Bragueta ardiente. Calificativo que podría también usarse para varios reyes españoles, franceses, emperadores alemanes… También para varios políticos tanto del pasado como del presente, tanto de las riveras de los ríos como de los aires del cantábrico, un largo rato de braguetas sin fronteras. Y también en premios literarios en los que la tinta y el flujo seminal corren a raudales, sean nóbeles o no. Y… también en futbolistas que, parece ser, las meten todas.
Y, ya que los pantalones con braguetas no son una prenda de género, femeninas, braguetas ardientes en reinas gordonas y fofonas o no, en polìticas, en juezas, en titulares de nobleza sean de la prensa rosa o no, en cantantas de graznidos o en aspirantes y expirantes a princesas. Cantantas, pero también cantantos embarazadores.
Braguetas ardientes, todos y todas. No sé si lo digo con envidia o con aversión y rechazo a tantos ríos de efluvios venéreos, que podrían aliviar la sequía nacional, y a tantas enfermedades venusianas.
Braguetas ardientes. Historia, pasado, presente y futuro. Quizás se debería escribir una historia de las braguetas reales y principescas. Otra de las braguetas empresariales, otra de las artísticas y otra de las judiciales. Historias privadas de las vidas cotidianas y coñodianas de las élites.
Quizás el secreto de tanto efluvio y tanta excepcionalidad erótica sea el ocio. El persistente ocio como forma de vida de esos especímenes. El ocio. No hay ningún toque especial de la diosa Venus ni ninguna condición genética que implique tamaños privilegios o quizás castigos o quizás maldiciones. El ocio, causa de vicios, delitos e ideologías.
Saludos.
Una amena lección de historia, relatada brillantemente por Pérez Reverte, como nos tiene acostumbrados , tacos y palabras malsonantes incluidas
Parecerá mentira, pero gracias a ese estilo particular, no me pierdo ninguna entrega
Como siempre, sensacional, incondicional de Ud., y su forma de narrar la HISTORIA.Mucha Salud, le deseo Sr.D.Arturo; y que navegue, escriba muchas novelas.
No me pierdo una
Amena lección de historia
Saludos a todos los lectores y al escritor un besazo que si me lo permite los años le sientan de maravilla
Antes de Isabel, estuvieron varios, el aparentemente brillante pero enfermizo Eduardo VI, Bloody Mary (creo que la verdadera priomera reina inglesa) y hasta Felipe II de España!!

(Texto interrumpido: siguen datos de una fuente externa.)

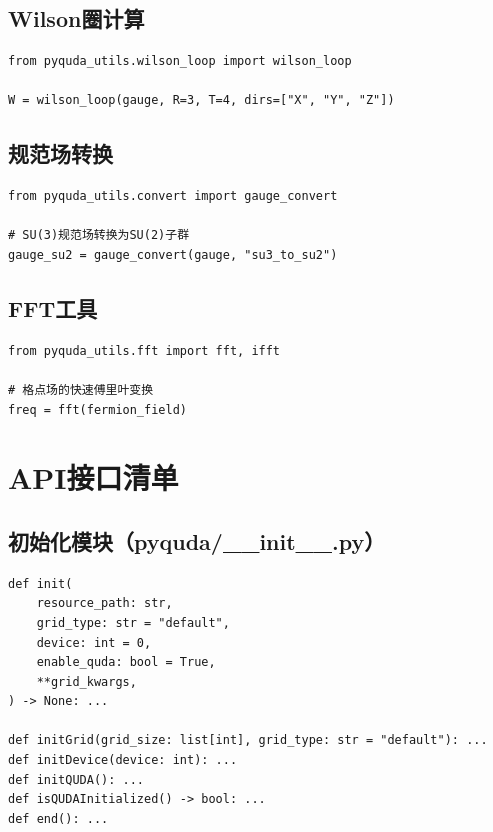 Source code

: \documentclass[12pt,a4paper]{ctexart}
\begin{document}
\subsection{Wilson圈计算}

\begin{lstlisting}[caption={Wilson圈}]
from pyquda_utils.wilson_loop import wilson_loop

W = wilson_loop(gauge, R=3, T=4, dirs=["X", "Y", "Z"])
\end{lstlisting}

\subsection{规范场转换}

\begin{lstlisting}[caption={规范场格式转换}]
from pyquda_utils.convert import gauge_convert

# SU(3)规范场转换为SU(2)子群
gauge_su2 = gauge_convert(gauge, "su3_to_su2")
\end{lstlisting}

\subsection{FFT工具}

\begin{lstlisting}[caption={FFT操作}]
from pyquda_utils.fft import fft, ifft

# 格点场的快速傅里叶变换
freq = fft(fermion_field)
\end{lstlisting}

\section{API接口清单}

\subsection{初始化模块（pyquda/\_\_init\_\_.py）}

\begin{lstlisting}[caption={初始化函数}]
def init(
    resource_path: str,
    grid_type: str = "default",
    device: int = 0,
    enable_quda: bool = True,
    **grid_kwargs,
) -> None: ...

def initGrid(grid_size: list[int], grid_type: str = "default"): ...
def initDevice(device: int): ...
def initQUDA(): ...
def isQUDAInitialized() -> bool: ...
def end(): ...
\end{lstlisting}
\end{document}
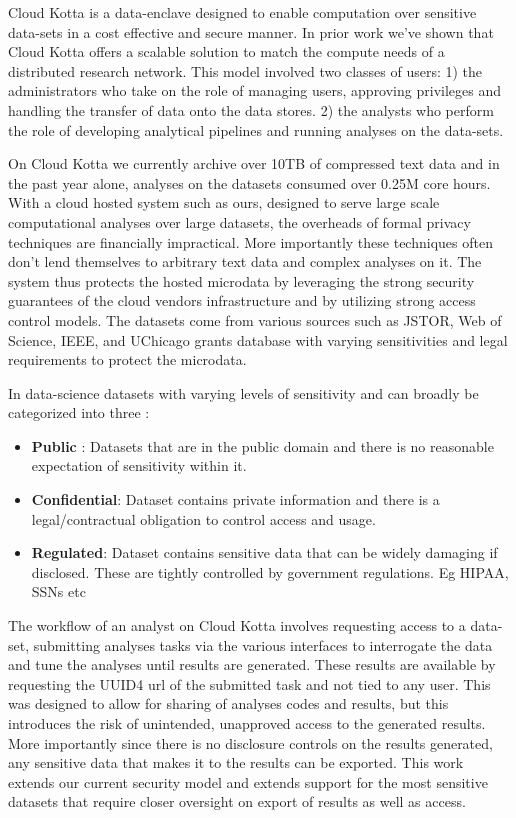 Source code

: Cloud Kotta is a data-enclave designed to enable computation over sensitive data-sets
in a cost effective and secure manner. In prior work we've shown that Cloud Kotta offers
a scalable solution to match the compute needs of a distributed research network.
This model involved two classes of users: 1) the administrators who take on the role of managing
users, approving privileges and handling the transfer of data onto the data stores. 2) the analysts
who perform the role of developing analytical pipelines and running analyses on the data-sets.

On Cloud Kotta we currently archive over 10TB of compressed text data and in the past year
alone, analyses on the datasets consumed over 0.25M core hours. With a cloud hosted system
such as ours, designed to serve large scale computational analyses over large datasets,
the overheads of formal privacy techniques are financially impractical. More importantly
these techniques often don't lend themselves to arbitrary text data and complex analyses
on it. The system thus protects the hosted microdata by leveraging the strong security
guarantees of the cloud vendors infrastructure and by utilizing strong access control
models. The datasets come from various sources such as JSTOR, Web of Science, IEEE,
and UChicago grants database with varying sensitivities and legal requirements to
protect the microdata.

In data-science datasets with varying levels of sensitivity and can broadly be
categorized into three \cite{ist_dataclass} :
\begin{itemize}
\item \textbf{Public} : Datasets that are in the public domain and there is no
  reasonable expectation of sensitivity within it.
\item \textbf{Confidential}: Dataset contains private information and there is a legal/contractual obligation to control access and usage.
\item \textbf {Regulated}: Dataset contains sensitive data that can be widely damaging if disclosed.
  These are tightly controlled by government regulations. Eg HIPAA, SSNs etc
\end{itemize}

The workflow of an analyst on Cloud Kotta involves requesting access to a data-set, submitting analyses
tasks via the various interfaces to interrogate the data and tune the analyses until results are generated.
These results are available by requesting the UUID4 url of the submitted task and not tied to any user.
This was designed to allow for sharing of analyses codes and results, but this introduces the risk
of unintended, unapproved access to the generated results. More importantly since there is no disclosure
controls on the results generated, any sensitive data that makes it to the results can be exported.
This work extends our current security model and extends support for the most sensitive datasets
that require closer oversight on export of results as well as access.

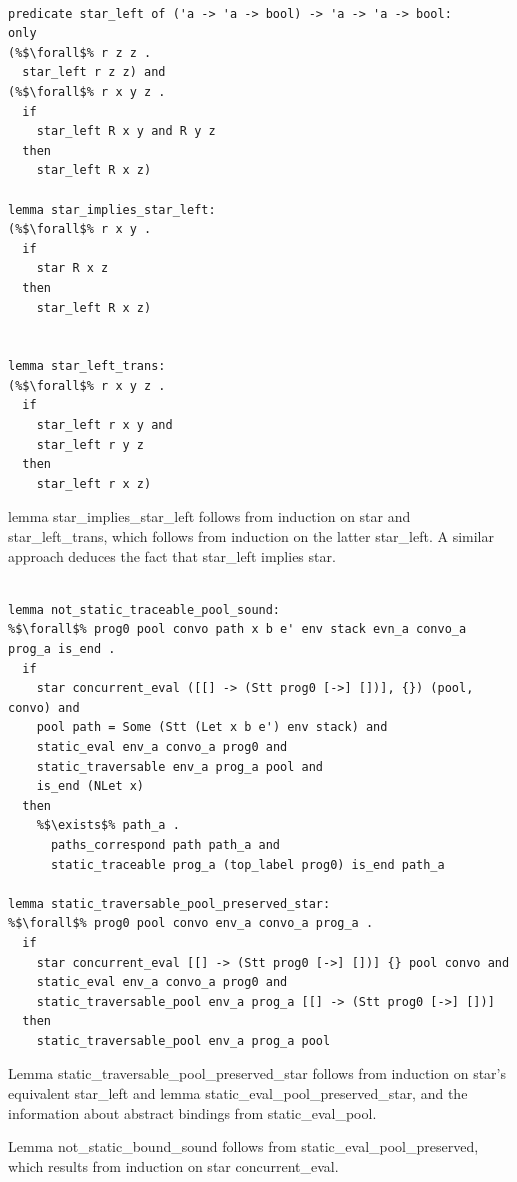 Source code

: \documentclass{article}
\begin{document}
\begin{lstlisting}[language=logic, escapechar=\%]

predicate star_left of ('a -> 'a -> bool) -> 'a -> 'a -> bool:
only
(%$\forall$% r z z .
  star_left r z z) and
(%$\forall$% r x y z .
  if
    star_left R x y and R y z
  then
    star_left R x z)

lemma star_implies_star_left:
(%$\forall$% r x y .
  if
    star R x z
  then
    star_left R x z)


lemma star_left_trans:
(%$\forall$% r x y z .
  if 
    star_left r x y and
    star_left r y z 
  then
    star_left r x z)

\end{lstlisting}

lemma star\_implies\_star\_left follows from induction on star and star\_left\_trans,
which follows from induction on the latter star\_left.  A similar approach deduces the
fact that star\_left implies star.

\begin{lstlisting}[language=logic, escapechar=\%]

lemma not_static_traceable_pool_sound:
%$\forall$% prog0 pool convo path x b e' env stack evn_a convo_a prog_a is_end .
  if
    star concurrent_eval ([[] -> (Stt prog0 [->] [])], {}) (pool, convo) and 
    pool path = Some (Stt (Let x b e') env stack) and 
    static_eval env_a convo_a prog0 and 
    static_traversable env_a prog_a pool and 
    is_end (NLet x)
  then
    %$\exists$% path_a . 
      paths_correspond path path_a and 
      static_traceable prog_a (top_label prog0) is_end path_a

lemma static_traversable_pool_preserved_star:
%$\forall$% prog0 pool convo env_a convo_a prog_a .
  if
    star concurrent_eval [[] -> (Stt prog0 [->] [])] {} pool convo and 
    static_eval env_a convo_a prog0 and
    static_traversable_pool env_a prog_a [[] -> (Stt prog0 [->] [])]
  then
    static_traversable_pool env_a prog_a pool 

\end{lstlisting}


Lemma static\_traversable\_pool\_preserved\_star follows from induction on star's equivalent
star\_left and lemma static\_eval\_pool\_preserved\_star, and the information about abstract
bindings from static\_eval\_pool.


Lemma not\_static\_bound\_sound follows from static\_eval\_pool\_preserved, which results from
induction on star concurrent\_eval.
\end{document}
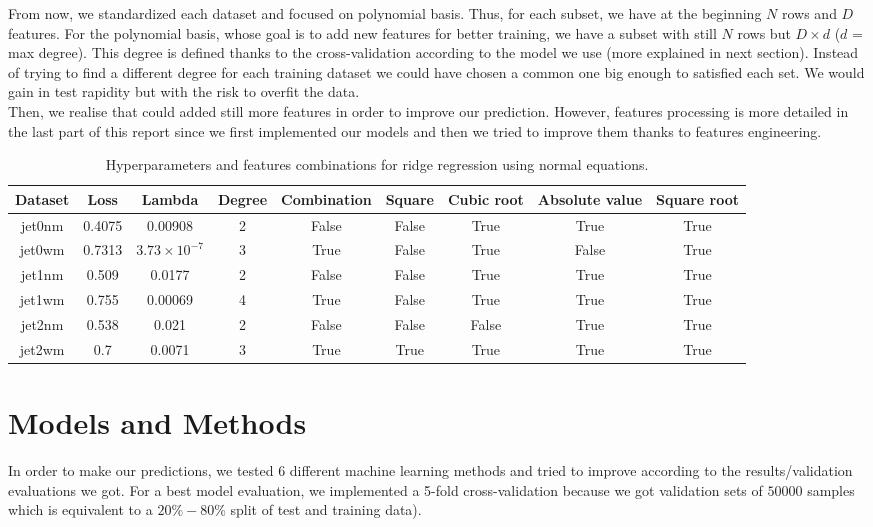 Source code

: \documentclass[10pt,conference,compsocconf]{IEEEtran}
\begin{document}
From now, we standardized each dataset and focused on polynomial basis. Thus, for each subset, we have at the beginning $N$ rows and $D$ features. For the polynomial basis, whose goal is to add new features for better training, we have a subset with still $N$ rows but $D\times d$ ($d$ = max degree). This degree is defined thanks to the cross-validation according to the model we use (more explained in next section). Instead of trying to find a different degree for each training dataset we could have chosen a common one big enough to satisfied each set. We would gain in test rapidity but with the risk to overfit the data.\\ 

Then, we realise that could added still more features in order to improve our prediction. However, features processing is more detailed in the last part of this report since we first implemented our models and then we tried to improve them thanks to features engineering.

\begin{table}[htbp]
  \centering
  \begin{tabular}[c]{|c||c|c|c|c|c|c|c|c|}
    \hline
    Dataset&Loss&Lambda&Degree&Combination&Square&Cubic root&Absolute value&Square root \\
    \hline
    \hline
    jet0nm&0.4075&0.00908&2&False&False&True&True&True\\
    jet0wm&0.7313&$3.73\times10^{-7}$&3&True&False&True&False&True\\
    jet1nm&0.509&0.0177&2&False&False&True&True&True\\
    jet1wm&0.755&0.00069&4&True&False&True&True&True\\
    jet2nm&0.538&0.021&2&False&False&False&True&True\\
    jet2wm&0.7&0.0071&3&True&True&True&True&True\\
    \hline
  \end{tabular}
  \caption{Hyperparameters and features combinations for ridge regression using normal equations.}
  \label{tab:table1}
\end{table}

\section{Models and Methods}
\label{sec:structure-paper}

In order to make our predictions, we tested $6$ different machine learning methods and tried to improve according to the results/validation evaluations we got. For a best model evaluation, we implemented a 5-fold cross-validation because we got validation sets of $50 000$ samples which is equivalent to a $20\%-80\%$ split of test and training data). 
\end{document}
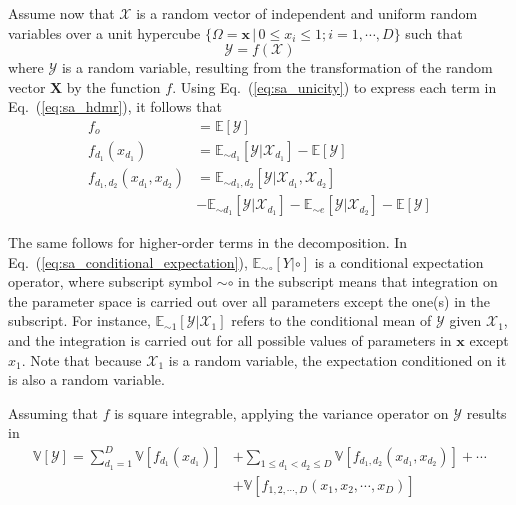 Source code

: Assume now that $\bm{\mathcal{X}}$ is a random vector of independent and uniform random variables over a unit hypercube
$\{\Omega = \mathbf{x} \, | \, 0 \leq x_i  \leq 1; i = 1,\cdots, D\}$ such that
\begin{equation}
	\mathcal{Y} = f(\bm{\mathcal{X}})
\label{eq:sa_random_function}
\end{equation}
where $\mathcal{Y}$ is a random variable, resulting from the transformation of the random vector $\mathbf{X}$ by the function $f$.
Using Eq.~(\ref{eq:sa_unicity}) to express each term in Eq.~(\ref{eq:sa_hdmr}), it follows that
\begin{equation}
	\begin{split}
		f_o & = \mathbb{E}[\mathcal{Y}] \\
	  f_{d_1}(x_{d_1}) & = \mathbb{E}_{\sim d_1}[\mathcal{Y}|\mathcal{X}_{d_1}] - \mathbb{E}[\mathcal{Y}]\\
    f_{d_1,d_2}(x_{d_1},x_{d_2}) & = \mathbb{E}_{\sim d_1,d_2} [\mathcal{Y}|\mathcal{X}_{d_1}, \mathcal{X}_{d_2}] \\
																 & - \mathbb{E}_{\sim d_1}[\mathcal{Y}|\mathcal{X}_{d_1}] - \mathbb{E}_{\sim e}[\mathcal{Y}|\mathcal{X}_{d_2}] - \mathbb{E}[\mathcal{Y}] 
	\end{split}
\label{eq:sa_conditional_expectation}
\end{equation}

The same follows for higher-order terms in the decomposition. 
In Eq.~(\ref{eq:sa_conditional_expectation}),
$\mathbb{E}_{\sim \circ} [Y|\circ]$ is a conditional expectation operator,
where subscript symbol $\sim\circ$ in the subscript means that integration on the parameter space is carried out over all parameters except the one(s) in the subscript.
For instance, $\mathbb{E}_{\sim 1} [\mathcal{Y}|\mathcal{X}_1]$ refers to the conditional mean of $\mathcal{Y}$ given $\mathcal{X}_1$, and the integration is carried out for all possible values of parameters in $\mathbf{x}$ except $x_1$.
Note that because $\mathcal{X}_1$ is a random variable, the expectation conditioned on it is also a random variable.

Assuming that $f$ is square integrable, applying the variance operator on $\mathcal{Y}$ results in
\begin{equation}
	\begin{split}
		\mathbb{V}[\mathcal{Y}] = \sum_{d_1=1}^{D} \mathbb{V}[f_{d_1} (x_{d_1})] & + \sum_{1 \leq d_1 < d_2 \leq D} \mathbb{V} [f_{d_1,d_2} (x_d_1, x_d_2)] + \cdots \\
	                                                       & + \mathbb{V} [f_{1,2,\cdots,D} (x_1, x_2, \cdots, x_D)]
		\end{split}
\label{eq:sa_variance_decomposition}
\end{equation}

Excelente, como siempre. Al insaciable apetito venéreo del personaje hay que añadir su codicia. Suya y de la nobleza inglesa , que se apropió de los inmensos bienes vacantes de las familias nobles católicas que no abandonaron su fe. Más los bienes de las órdenes religiosas (que habían sostenido la cultura durante toda la Edad Media, como en el resto de Europa). Ordenó la destrucción de todos los santuarios del Reino, y para 1538, todos los monasterios existentes habían sido disueltos, el arte destruido para siempre, y sus propiedades transferidas a la corona. Pero para Inglaterra no corre ninguna Leyenda Negra ni de ningún otro color.